- **The task**
Pull every line that includes the word "python" from the data.

Records drawn from a dataset:
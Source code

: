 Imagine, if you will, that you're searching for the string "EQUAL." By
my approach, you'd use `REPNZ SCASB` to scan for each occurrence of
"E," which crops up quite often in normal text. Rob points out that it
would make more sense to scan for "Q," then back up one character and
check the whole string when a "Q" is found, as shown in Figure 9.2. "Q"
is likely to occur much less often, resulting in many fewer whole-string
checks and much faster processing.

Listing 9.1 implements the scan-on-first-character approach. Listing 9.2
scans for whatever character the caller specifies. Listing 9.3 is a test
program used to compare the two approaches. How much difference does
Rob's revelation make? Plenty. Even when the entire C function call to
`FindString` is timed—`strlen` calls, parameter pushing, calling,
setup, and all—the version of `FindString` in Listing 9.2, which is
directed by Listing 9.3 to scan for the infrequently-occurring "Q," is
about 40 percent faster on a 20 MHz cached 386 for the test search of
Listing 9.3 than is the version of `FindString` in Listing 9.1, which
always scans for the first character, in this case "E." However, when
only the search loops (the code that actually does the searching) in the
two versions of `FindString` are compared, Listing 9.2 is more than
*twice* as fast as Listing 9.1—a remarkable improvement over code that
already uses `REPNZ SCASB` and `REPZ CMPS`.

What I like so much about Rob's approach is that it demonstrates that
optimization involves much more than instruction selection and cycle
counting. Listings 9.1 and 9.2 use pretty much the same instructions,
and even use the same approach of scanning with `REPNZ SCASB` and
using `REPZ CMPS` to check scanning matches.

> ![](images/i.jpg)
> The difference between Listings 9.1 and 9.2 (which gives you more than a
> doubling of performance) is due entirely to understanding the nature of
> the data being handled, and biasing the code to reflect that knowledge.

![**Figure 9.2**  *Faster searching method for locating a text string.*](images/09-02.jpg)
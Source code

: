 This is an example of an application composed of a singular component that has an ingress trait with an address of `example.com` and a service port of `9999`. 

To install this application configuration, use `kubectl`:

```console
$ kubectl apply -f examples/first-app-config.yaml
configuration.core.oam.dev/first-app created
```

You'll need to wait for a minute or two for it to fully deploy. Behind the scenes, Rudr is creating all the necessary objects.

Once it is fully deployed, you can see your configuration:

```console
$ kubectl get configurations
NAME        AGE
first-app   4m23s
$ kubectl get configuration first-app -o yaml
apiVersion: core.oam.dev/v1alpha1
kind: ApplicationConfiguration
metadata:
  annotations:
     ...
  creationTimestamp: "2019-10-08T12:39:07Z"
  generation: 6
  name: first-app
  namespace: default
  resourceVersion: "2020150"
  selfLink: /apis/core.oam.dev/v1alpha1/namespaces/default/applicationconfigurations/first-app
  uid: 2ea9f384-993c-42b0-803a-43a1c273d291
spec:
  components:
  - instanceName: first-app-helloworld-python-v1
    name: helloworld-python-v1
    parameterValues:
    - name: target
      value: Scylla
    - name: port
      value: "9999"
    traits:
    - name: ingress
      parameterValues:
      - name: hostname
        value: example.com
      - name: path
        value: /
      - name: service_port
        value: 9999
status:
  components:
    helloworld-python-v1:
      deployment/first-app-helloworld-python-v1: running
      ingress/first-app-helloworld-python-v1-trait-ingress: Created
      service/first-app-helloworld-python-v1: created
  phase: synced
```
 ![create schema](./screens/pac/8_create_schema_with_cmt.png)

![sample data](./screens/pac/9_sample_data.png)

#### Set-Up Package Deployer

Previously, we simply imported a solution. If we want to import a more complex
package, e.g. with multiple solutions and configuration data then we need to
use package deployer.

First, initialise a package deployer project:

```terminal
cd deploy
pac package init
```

- **Response below**
  - instanceName: first-app-helloworld-python-v1
    name: helloworld-python-v1
    helloworld-python-v1:
      deployment/first-app-helloworld-python-v1: running
      ingress/first-app-helloworld-python-v1-trait-ingress: Created
      service/first-app-helloworld-python-v1: created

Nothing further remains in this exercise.